◆ Task prompt:
Where a line holds the word "structs", copy it from the records.

◆ Provided entries:
============================================================

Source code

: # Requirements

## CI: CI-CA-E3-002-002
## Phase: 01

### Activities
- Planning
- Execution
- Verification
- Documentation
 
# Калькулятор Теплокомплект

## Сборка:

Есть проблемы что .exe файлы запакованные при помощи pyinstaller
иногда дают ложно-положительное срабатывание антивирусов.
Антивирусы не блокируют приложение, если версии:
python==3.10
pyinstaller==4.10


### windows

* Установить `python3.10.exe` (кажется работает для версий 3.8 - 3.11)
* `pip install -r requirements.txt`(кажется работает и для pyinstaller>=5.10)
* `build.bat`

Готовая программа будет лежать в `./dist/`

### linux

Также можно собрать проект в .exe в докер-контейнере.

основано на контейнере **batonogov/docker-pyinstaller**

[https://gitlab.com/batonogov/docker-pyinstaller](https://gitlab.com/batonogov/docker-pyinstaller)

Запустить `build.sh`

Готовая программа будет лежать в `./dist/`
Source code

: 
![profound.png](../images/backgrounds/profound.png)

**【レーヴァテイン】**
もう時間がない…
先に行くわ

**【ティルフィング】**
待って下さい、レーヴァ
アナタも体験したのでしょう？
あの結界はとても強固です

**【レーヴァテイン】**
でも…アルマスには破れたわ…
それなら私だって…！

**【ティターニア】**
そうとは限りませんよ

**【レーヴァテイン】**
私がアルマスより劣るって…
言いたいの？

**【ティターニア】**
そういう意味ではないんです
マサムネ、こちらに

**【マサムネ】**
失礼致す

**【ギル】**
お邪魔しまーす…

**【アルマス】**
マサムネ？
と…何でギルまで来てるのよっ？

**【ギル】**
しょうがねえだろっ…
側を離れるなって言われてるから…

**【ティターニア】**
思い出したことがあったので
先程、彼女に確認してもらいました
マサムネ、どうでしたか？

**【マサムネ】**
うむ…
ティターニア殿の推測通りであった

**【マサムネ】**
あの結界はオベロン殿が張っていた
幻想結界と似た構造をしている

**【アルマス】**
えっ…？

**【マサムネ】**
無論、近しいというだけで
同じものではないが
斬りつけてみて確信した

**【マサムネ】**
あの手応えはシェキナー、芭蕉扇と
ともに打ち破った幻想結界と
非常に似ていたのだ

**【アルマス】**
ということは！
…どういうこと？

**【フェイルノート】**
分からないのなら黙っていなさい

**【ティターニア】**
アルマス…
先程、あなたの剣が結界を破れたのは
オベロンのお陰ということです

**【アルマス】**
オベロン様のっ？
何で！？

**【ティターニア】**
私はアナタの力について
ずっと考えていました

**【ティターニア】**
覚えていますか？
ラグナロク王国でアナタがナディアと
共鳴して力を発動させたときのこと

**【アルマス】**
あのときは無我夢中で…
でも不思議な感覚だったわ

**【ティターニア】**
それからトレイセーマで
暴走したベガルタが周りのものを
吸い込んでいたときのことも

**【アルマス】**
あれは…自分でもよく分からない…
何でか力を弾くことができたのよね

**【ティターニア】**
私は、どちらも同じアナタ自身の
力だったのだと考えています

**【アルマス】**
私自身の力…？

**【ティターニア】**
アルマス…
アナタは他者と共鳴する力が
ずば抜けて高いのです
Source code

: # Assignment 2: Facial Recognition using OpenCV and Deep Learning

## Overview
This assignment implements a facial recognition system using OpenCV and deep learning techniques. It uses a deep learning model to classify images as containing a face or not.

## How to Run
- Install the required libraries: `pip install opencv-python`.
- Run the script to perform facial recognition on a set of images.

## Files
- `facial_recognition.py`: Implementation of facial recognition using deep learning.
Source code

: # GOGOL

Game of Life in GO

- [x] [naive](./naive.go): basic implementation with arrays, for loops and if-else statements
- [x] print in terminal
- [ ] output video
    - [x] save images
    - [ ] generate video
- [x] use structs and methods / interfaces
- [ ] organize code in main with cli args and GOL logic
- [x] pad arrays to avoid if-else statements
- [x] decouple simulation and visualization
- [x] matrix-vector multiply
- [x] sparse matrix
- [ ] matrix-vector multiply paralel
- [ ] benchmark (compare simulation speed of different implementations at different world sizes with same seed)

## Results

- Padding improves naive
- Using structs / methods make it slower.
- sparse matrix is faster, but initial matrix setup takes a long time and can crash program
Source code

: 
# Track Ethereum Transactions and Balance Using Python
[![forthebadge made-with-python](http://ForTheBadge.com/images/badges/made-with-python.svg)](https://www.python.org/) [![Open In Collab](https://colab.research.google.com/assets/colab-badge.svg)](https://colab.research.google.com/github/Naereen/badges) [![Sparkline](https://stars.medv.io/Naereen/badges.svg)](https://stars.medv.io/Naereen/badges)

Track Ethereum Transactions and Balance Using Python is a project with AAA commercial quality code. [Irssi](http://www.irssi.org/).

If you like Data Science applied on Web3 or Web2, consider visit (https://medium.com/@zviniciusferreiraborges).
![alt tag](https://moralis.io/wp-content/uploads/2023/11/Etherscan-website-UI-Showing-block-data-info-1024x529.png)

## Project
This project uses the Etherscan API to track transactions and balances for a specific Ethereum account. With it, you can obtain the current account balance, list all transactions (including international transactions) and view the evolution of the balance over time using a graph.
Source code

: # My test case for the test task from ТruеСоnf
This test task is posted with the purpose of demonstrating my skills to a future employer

============================================================

◆ Exercise answer:
- [x] use structs and methods / interfaces
- Using structs / methods make it slower.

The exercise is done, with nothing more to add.